Work instruction
Each line that includes "with" must be copied from the records.

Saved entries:
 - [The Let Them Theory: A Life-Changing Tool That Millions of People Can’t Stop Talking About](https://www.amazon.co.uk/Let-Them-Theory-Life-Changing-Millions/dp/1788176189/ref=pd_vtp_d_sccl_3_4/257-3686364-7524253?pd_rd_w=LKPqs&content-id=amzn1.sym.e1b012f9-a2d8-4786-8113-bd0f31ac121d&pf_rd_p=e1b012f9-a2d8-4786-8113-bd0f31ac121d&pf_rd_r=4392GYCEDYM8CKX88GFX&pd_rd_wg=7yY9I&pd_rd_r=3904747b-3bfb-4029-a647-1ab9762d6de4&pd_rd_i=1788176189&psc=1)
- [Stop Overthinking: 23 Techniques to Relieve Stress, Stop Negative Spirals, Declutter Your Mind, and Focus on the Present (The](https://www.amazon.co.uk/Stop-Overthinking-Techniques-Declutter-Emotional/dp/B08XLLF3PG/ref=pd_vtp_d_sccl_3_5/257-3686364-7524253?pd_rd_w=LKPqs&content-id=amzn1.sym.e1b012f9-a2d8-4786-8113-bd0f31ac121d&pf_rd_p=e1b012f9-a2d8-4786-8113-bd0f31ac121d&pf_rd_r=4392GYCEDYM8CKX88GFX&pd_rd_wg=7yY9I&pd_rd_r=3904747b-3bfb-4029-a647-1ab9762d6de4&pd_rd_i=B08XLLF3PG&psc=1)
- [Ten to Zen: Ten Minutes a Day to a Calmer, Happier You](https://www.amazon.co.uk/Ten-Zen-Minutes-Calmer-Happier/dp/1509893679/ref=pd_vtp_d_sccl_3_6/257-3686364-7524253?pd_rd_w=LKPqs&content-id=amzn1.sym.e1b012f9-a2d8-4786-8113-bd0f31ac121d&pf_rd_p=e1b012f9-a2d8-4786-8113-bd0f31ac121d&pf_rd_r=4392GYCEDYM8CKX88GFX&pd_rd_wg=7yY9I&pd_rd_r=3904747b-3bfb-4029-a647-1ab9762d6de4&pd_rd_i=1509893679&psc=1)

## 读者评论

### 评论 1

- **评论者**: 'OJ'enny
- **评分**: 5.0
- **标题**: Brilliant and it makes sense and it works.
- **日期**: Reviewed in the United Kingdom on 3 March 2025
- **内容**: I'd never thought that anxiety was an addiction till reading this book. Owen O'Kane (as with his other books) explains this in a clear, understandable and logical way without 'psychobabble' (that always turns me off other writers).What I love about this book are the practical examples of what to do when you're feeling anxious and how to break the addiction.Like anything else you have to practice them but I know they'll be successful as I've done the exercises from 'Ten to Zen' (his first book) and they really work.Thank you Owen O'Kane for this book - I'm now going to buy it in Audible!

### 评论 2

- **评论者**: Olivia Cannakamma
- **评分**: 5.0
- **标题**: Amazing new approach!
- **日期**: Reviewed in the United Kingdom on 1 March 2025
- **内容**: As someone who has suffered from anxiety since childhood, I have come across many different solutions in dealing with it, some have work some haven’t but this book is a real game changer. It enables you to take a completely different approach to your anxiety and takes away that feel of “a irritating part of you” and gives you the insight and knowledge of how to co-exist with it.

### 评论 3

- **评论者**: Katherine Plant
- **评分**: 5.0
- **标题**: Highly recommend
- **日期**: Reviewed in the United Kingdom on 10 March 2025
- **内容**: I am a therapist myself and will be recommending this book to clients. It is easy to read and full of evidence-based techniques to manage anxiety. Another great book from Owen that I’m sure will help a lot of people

Output of the exercise
- **内容**: I'd never thought that anxiety was an addiction till reading this book. Owen O'Kane (as with his other books) explains this in a clear, understandable and logical way without 'psychobabble' (that always turns me off other writers).What I love about this book are the practical examples of what to do when you're feeling anxious and how to break the addiction.Like anything else you have to practice them but I know they'll be successful as I've done the exercises from 'Ten to Zen' (his first book) and they really work.Thank you Owen O'Kane for this book - I'm now going to buy it in Audible!
- **内容**: As someone who has suffered from anxiety since childhood, I have come across many different solutions in dealing with it, some have work some haven’t but this book is a real game changer. It enables you to take a completely different approach to your anxiety and takes away that feel of “a irritating part of you” and gives you the insight and knowledge of how to co-exist with it.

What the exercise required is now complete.